Retype the data below verbatim; pictures do not belong in the copy.

**DATA PROVIDED**:
==*==

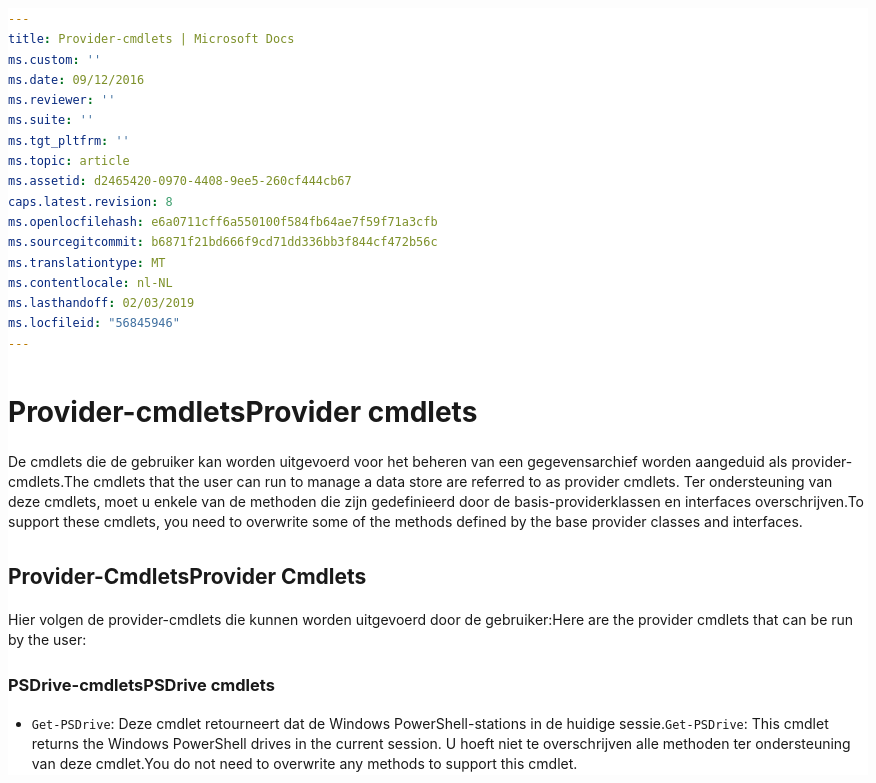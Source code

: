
 ```yaml
---
title: Provider-cmdlets | Microsoft Docs
ms.custom: ''
ms.date: 09/12/2016
ms.reviewer: ''
ms.suite: ''
ms.tgt_pltfrm: ''
ms.topic: article
ms.assetid: d2465420-0970-4408-9ee5-260cf444cb67
caps.latest.revision: 8
ms.openlocfilehash: e6a0711cff6a550100f584fb64ae7f59f71a3cfb
ms.sourcegitcommit: b6871f21bd666f9cd71dd336bb3f844cf472b56c
ms.translationtype: MT
ms.contentlocale: nl-NL
ms.lasthandoff: 02/03/2019
ms.locfileid: "56845946"
---
```

# <a name="provider-cmdlets"></a><span data-ttu-id="25dc2-102">Provider-cmdlets</span><span class="sxs-lookup"><span data-stu-id="25dc2-102">Provider cmdlets</span></span>

<span data-ttu-id="25dc2-103">De cmdlets die de gebruiker kan worden uitgevoerd voor het beheren van een gegevensarchief worden aangeduid als provider-cmdlets.</span><span class="sxs-lookup"><span data-stu-id="25dc2-103">The cmdlets that the user can run to manage a data store are referred to as provider cmdlets.</span></span> <span data-ttu-id="25dc2-104">Ter ondersteuning van deze cmdlets, moet u enkele van de methoden die zijn gedefinieerd door de basis-providerklassen en interfaces overschrijven.</span><span class="sxs-lookup"><span data-stu-id="25dc2-104">To support these cmdlets, you need to overwrite some of the methods defined by the base provider classes and interfaces.</span></span>

## <a name="provider-cmdlets"></a><span data-ttu-id="25dc2-105">Provider-Cmdlets</span><span class="sxs-lookup"><span data-stu-id="25dc2-105">Provider Cmdlets</span></span>

<span data-ttu-id="25dc2-106">Hier volgen de provider-cmdlets die kunnen worden uitgevoerd door de gebruiker:</span><span class="sxs-lookup"><span data-stu-id="25dc2-106">Here are the provider cmdlets that can be run by the user:</span></span>

### <a name="psdrive-cmdlets"></a><span data-ttu-id="25dc2-107">PSDrive-cmdlets</span><span class="sxs-lookup"><span data-stu-id="25dc2-107">PSDrive cmdlets</span></span>

- <span data-ttu-id="25dc2-108">`Get-PSDrive`: Deze cmdlet retourneert dat de Windows PowerShell-stations in de huidige sessie.</span><span class="sxs-lookup"><span data-stu-id="25dc2-108">`Get-PSDrive`: This cmdlet returns the Windows PowerShell drives in the current session.</span></span> <span data-ttu-id="25dc2-109">U hoeft niet te overschrijven alle methoden ter ondersteuning van deze cmdlet.</span><span class="sxs-lookup"><span data-stu-id="25dc2-109">You do not need to overwrite any methods to support this cmdlet.</span></span>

==*==

**SOLUTION TO THIS PROBLEM**:
Source code

:
 ```yaml
---
title: Provider-cmdlets | Microsoft Docs
ms.custom: ''
ms.date: 09/12/2016
ms.reviewer: ''
ms.suite: ''
ms.tgt_pltfrm: ''
ms.topic: article
ms.assetid: d2465420-0970-4408-9ee5-260cf444cb67
caps.latest.revision: 8
ms.openlocfilehash: e6a0711cff6a550100f584fb64ae7f59f71a3cfb
ms.sourcegitcommit: b6871f21bd666f9cd71dd336bb3f844cf472b56c
ms.translationtype: MT
ms.contentlocale: nl-NL
ms.lasthandoff: 02/03/2019
ms.locfileid: "56845946"
---
```

# <a name="provider-cmdlets"></a><span data-ttu-id="25dc2-102">Provider-cmdlets</span><span class="sxs-lookup"><span data-stu-id="25dc2-102">Provider cmdlets</span></span>

<span data-ttu-id="25dc2-103">De cmdlets die de gebruiker kan worden uitgevoerd voor het beheren van een gegevensarchief worden aangeduid als provider-cmdlets.</span><span class="sxs-lookup"><span data-stu-id="25dc2-103">The cmdlets that the user can run to manage a data store are referred to as provider cmdlets.</span></span> <span data-ttu-id="25dc2-104">Ter ondersteuning van deze cmdlets, moet u enkele van de methoden die zijn gedefinieerd door de basis-providerklassen en interfaces overschrijven.</span><span class="sxs-lookup"><span data-stu-id="25dc2-104">To support these cmdlets, you need to overwrite some of the methods defined by the base provider classes and interfaces.</span></span>

## <a name="provider-cmdlets"></a><span data-ttu-id="25dc2-105">Provider-Cmdlets</span><span class="sxs-lookup"><span data-stu-id="25dc2-105">Provider Cmdlets</span></span>

<span data-ttu-id="25dc2-106">Hier volgen de provider-cmdlets die kunnen worden uitgevoerd door de gebruiker:</span><span class="sxs-lookup"><span data-stu-id="25dc2-106">Here are the provider cmdlets that can be run by the user:</span></span>

### <a name="psdrive-cmdlets"></a><span data-ttu-id="25dc2-107">PSDrive-cmdlets</span><span class="sxs-lookup"><span data-stu-id="25dc2-107">PSDrive cmdlets</span></span>

- <span data-ttu-id="25dc2-108">`Get-PSDrive`: Deze cmdlet retourneert dat de Windows PowerShell-stations in de huidige sessie.</span><span class="sxs-lookup"><span data-stu-id="25dc2-108">`Get-PSDrive`: This cmdlet returns the Windows PowerShell drives in the current session.</span></span> <span data-ttu-id="25dc2-109">U hoeft niet te overschrijven alle methoden ter ondersteuning van deze cmdlet.</span><span class="sxs-lookup"><span data-stu-id="25dc2-109">You do not need to overwrite any methods to support this cmdlet.</span></span>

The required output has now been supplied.